Sen. Al Franken (D-Minn.) is facing accusations of unwanted sexual advances after a female colleague said she was kissed “without [her] consent” and later groped by the comedian-turned-lawmaker while on a USO Tour entertaining U.S. troops overseas in 2006.

In an online posting Thursday morning, journalist Leeann Tweeden, who started her career as a model and now works as a local newscaster in Los Angeles,  said “it’s time to tell my story,” and explained during a flight leaving Afghanistan how Franken had “groped me, without my consent, while I was asleep.”

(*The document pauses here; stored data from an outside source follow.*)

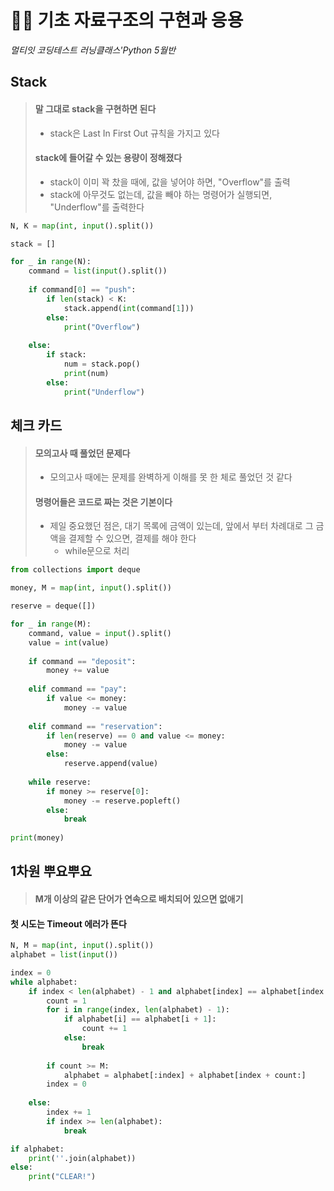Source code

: # 🧑‍💻 기초 자료구조의 구현과 응용

*멀티잇 코딩테스트 러닝클래스'Python 5월반*



## Stack

> #### 말 그대로 stack을 구현하면 된다
>
> - stack은 Last In First Out 규칙을 가지고 있다
>
> #### stack에 들어갈 수 있는 용량이 정해졌다
>
> - stack이 이미 꽉 찼을 때에, 값을 넣어야 하면, "Overflow"를 출력
> - stack에 아무것도 없는데, 값을 빼야 하는 명령어가 실행되면, "Underflow"를 출력한다



```python
N, K = map(int, input().split())

stack = []

for _ in range(N):
	command = list(input().split())
	
	if command[0] == "push":
		if len(stack) < K:
			stack.append(int(command[1]))
		else:
			print("Overflow")
			
	else:
		if stack:
			num = stack.pop()
			print(num)
		else:
			print("Underflow")
```





## 체크 카드

> #### 모의고사 때 풀었던 문제다
>
> - 모의고사 때에는 문제를 완벽하게 이해를 못 한 체로 풀었던 것 같다
>
> #### 명령어들은 코드로 짜는 것은 기본이다
>
> - 제일 중요했던 점은, 대기 목록에 금액이 있는데, 앞에서 부터 차례대로 그 금액을 결제할 수 있으면, 결제를 해야 한다
>   - while문으로 처리



```python
from collections import deque

money, M = map(int, input().split())

reserve = deque([])

for _ in range(M):
	command, value = input().split()
	value = int(value)
	
	if command == "deposit":
		money += value
	
	elif command == "pay":
		if value <= money:
			money -= value
			
	elif command == "reservation":
		if len(reserve) == 0 and value <= money:
			money -= value
		else:
			reserve.append(value)
			
	while reserve:
		if money >= reserve[0]:
			money -= reserve.popleft()
		else:
			break
			
print(money)
```







## 1차원 뿌요뿌요

> #### M개 이상의 같은 단어가 연속으로 배치되어 있으면 없애기



#### 첫 시도는 Timeout 에러가 뜬다

```python
N, M = map(int, input().split())
alphabet = list(input())

index = 0
while alphabet:
	if index < len(alphabet) - 1 and alphabet[index] == alphabet[index + 1]:
		count = 1
		for i in range(index, len(alphabet) - 1):
			if alphabet[i] == alphabet[i + 1]:
				count += 1
			else:
				break
				
		if count >= M:
			alphabet = alphabet[:index] + alphabet[index + count:]
		index = 0 
		
	else:
		index += 1
		if index >= len(alphabet):
			break

if alphabet:
	print(''.join(alphabet))
else:
	print("CLEAR!")
```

In her written account of the experience, Tweeden describes how Franken, as headliner and writer of the touring show, had the ability to write scripts for performances which ultimately included one in which he would attempt to kiss Tweeden on stage. From her post:

I suspected what he was after, but I figured I could turn my head at the last minute, or put my hand over his mouth, to get more laughs from the crowd.

On the day of the show Franken and I were alone backstage going over our lines one last time. He said to me, “We need to rehearse the kiss.” I laughed and ignored him. Then he said it again. I said something like, ‘Relax Al, this isn’t SNL…we don’t need to rehearse the kiss.’

He continued to insist, and I was beginning to get uncomfortable.

He repeated that actors really need to rehearse everything and that we must practice the kiss. I said ‘OK’ so he would stop badgering me. We did the line leading up to the kiss and then he came at me, put his hand on the back of my head, mashed his lips against mine and aggressively stuck his tongue in my mouth.

I immediately pushed him away with both of my hands against his chest and told him if he ever did that to me again I wouldn’t be so nice about it the next time.

I walked away. All I could think about was getting to a bathroom as fast as possible to rinse the taste of him out of my mouth.

I felt disgusted and violated.

Tweeden says she did not tell anyone in the show about the incident at the time, but avoided Franken as best she could for the remainder of the tour. Subsequently, however, as the group was on a flight leaving Afghanistan and headed back to the U.S., she says she later was shown a photograph in which, while she slept, Franken appears to mimick the gesture of grabbing her breasts. “I couldn’t believe it,” Tweeden writes. “He groped me, without my consent, while I was asleep. I felt violated all over again. Embarrassed. Belittled. Humiliated. How dare anyone grab my breasts like this and think it’s funny?”

In a statement sent to The Hill, Franken said he does not remember the incident Tweeden describes in the same way but acknowledged the photo “wasn’t” funny.

“I certainly don’t remember the rehearsal for the skit in the same way, but I send my sincerest apologies to Leeann. As to the photo, it was clearly intended to be funny but wasn’t. I shouldn’t have done it,” Franken said.

Tweeden explains that she deliberated for a long time about how to come forward. “While debating whether or not to go public,” she writes, “I even thought to myself, so much worse has happened to so many others, maybe my story isn’t worth telling? But my story is worth telling.”

Ultimately, she says she came forward because—inspired by other women who have shared their stories of assault and harassment and being afraid to speak—she wants the fear of others to break and the “silence to be over forever.”